A jarring ride on hard wooden benches, an endless rattle, scorching cinders that
blow in the windows and attack the eyes whenever the train rounds a curve: his
train trip West had not been a pleasant one.
"Shut the window," holler half a dozen passengers, several ladies among them.
Despite a facade of gentility, the ladies holler the loudest, for they are the most
concerned about the appearance of their clothing.
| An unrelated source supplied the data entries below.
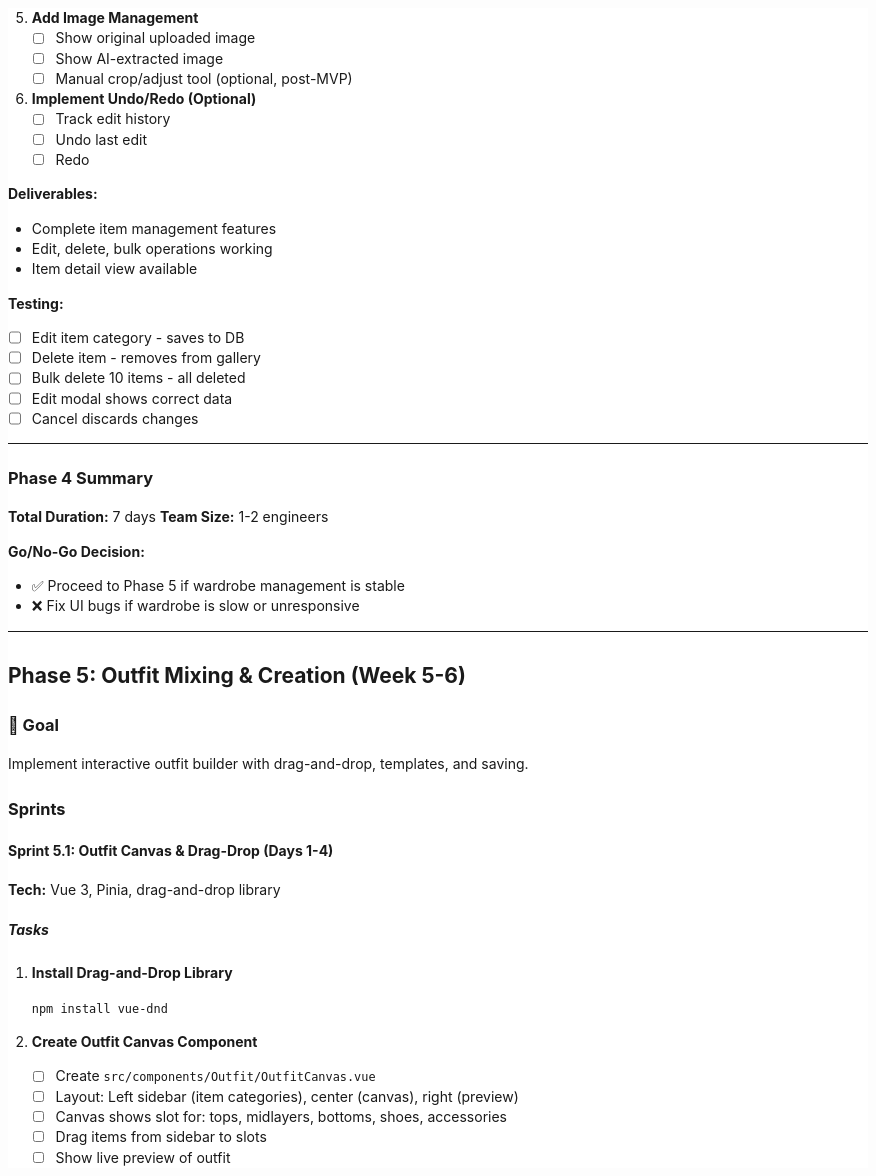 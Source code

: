 5. **Add Image Management**
   - [ ] Show original uploaded image
   - [ ] Show AI-extracted image
   - [ ] Manual crop/adjust tool (optional, post-MVP)

6. **Implement Undo/Redo (Optional)**
   - [ ] Track edit history
   - [ ] Undo last edit
   - [ ] Redo

**Deliverables:**
- Complete item management features
- Edit, delete, bulk operations working
- Item detail view available

**Testing:**
- [ ] Edit item category - saves to DB
- [ ] Delete item - removes from gallery
- [ ] Bulk delete 10 items - all deleted
- [ ] Edit modal shows correct data
- [ ] Cancel discards changes

---

### Phase 4 Summary

**Total Duration:** 7 days
**Team Size:** 1-2 engineers

**Go/No-Go Decision:**
- ✅ Proceed to Phase 5 if wardrobe management is stable
- ❌ Fix UI bugs if wardrobe is slow or unresponsive

---

## Phase 5: Outfit Mixing & Creation (Week 5-6)

### 🎯 Goal
Implement interactive outfit builder with drag-and-drop, templates, and saving.

### Sprints

#### Sprint 5.1: Outfit Canvas & Drag-Drop (Days 1-4)

**Tech:** Vue 3, Pinia, drag-and-drop library

##### Tasks

1. **Install Drag-and-Drop Library**
   ```bash
   npm install vue-dnd
   ```

2. **Create Outfit Canvas Component**
   - [ ] Create `src/components/Outfit/OutfitCanvas.vue`
   - [ ] Layout: Left sidebar (item categories), center (canvas), right (preview)
   - [ ] Canvas shows slot for: tops, midlayers, bottoms, shoes, accessories
   - [ ] Drag items from sidebar to slots
   - [ ] Show live preview of outfit

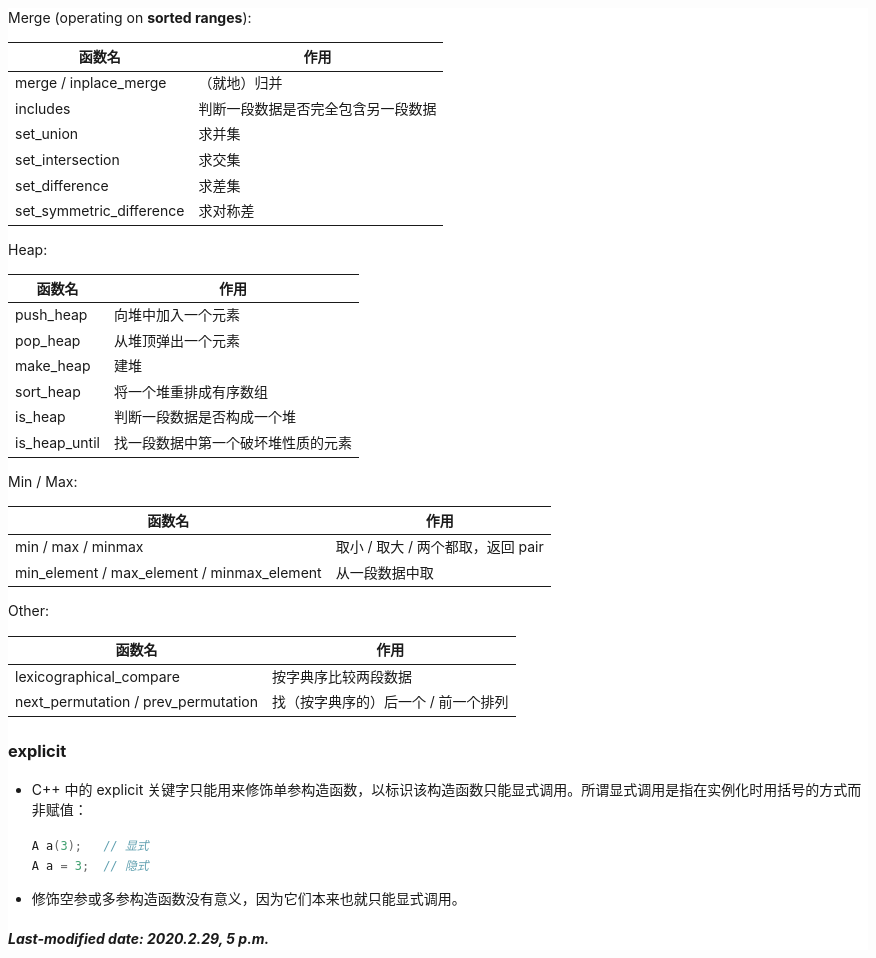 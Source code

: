  Merge (operating on **sorted ranges**):

  | 函数名                   | 作用                               |
  | ------------------------ | ---------------------------------- |
  | merge / inplace_merge    | （就地）归并                       |
  | includes                 | 判断一段数据是否完全包含另一段数据 |
  | set_union                | 求并集                             |
  | set_intersection         | 求交集                             |
  | set_difference           | 求差集                             |
  | set_symmetric_difference | 求对称差                           |

  Heap:

  | 函数名        | 作用                               |
  | ------------- | ---------------------------------- |
  | push_heap     | 向堆中加入一个元素                 |
  | pop_heap      | 从堆顶弹出一个元素                 |
  | make_heap     | 建堆                               |
  | sort_heap     | 将一个堆重排成有序数组             |
  | is_heap       | 判断一段数据是否构成一个堆         |
  | is_heap_until | 找一段数据中第一个破坏堆性质的元素 |

  Min / Max:

  | 函数名                                     | 作用                              |
  | ------------------------------------------ | --------------------------------- |
  | min / max / minmax                         | 取小 / 取大 / 两个都取，返回 pair |
  | min_element / max_element / minmax_element | 从一段数据中取                    |

  Other:

  | 函数名                              | 作用                                |
  | ----------------------------------- | ----------------------------------- |
  | lexicographical_compare             | 按字典序比较两段数据                |
  | next_permutation / prev_permutation | 找（按字典序的）后一个 / 前一个排列 |

### explicit

+ C++ 中的 explicit 关键字只能用来修饰单参构造函数，以标识该构造函数只能显式调用。所谓显式调用是指在实例化时用括号的方式而非赋值：

  ```c++
  A a(3);   // 显式
  A a = 3;  // 隐式
  ```

+ 修饰空参或多参构造函数没有意义，因为它们本来也就只能显式调用。

##### Last-modified date: 2020.2.29, 5 p.m.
"No," shouts back the fat balding salesman who sits in the seat behind Arthur
Marsall. The salesman sweats continuously and the odor of his sweating body is
reason enough to keep the window open.
Arthur says nothing. He cares little for his fellow passengers, save one Mary-
Ellen Mills who sits four seats back en route from St Louis, while the open
window represents Arthur's only relief (and that merely partial) from the odor of
salesman and the scorching heat of the train. With luck, Arthur can feign sleep
until the train has passed through the curve. At worst, some would-be-gentleman,
anxious to ingratiate himself with the womenfolk, will slip past Arthur's prone
figure and attempt to lower the frame. The man will fail, of course, for the train
windows tend to stick fast. He will rouse Arthur from his make-believe slumber
and ask for his aid. "It's the women, you see," the man will explain, "messes up
their clothes," though the man himself will be rubbing at tearing eyes.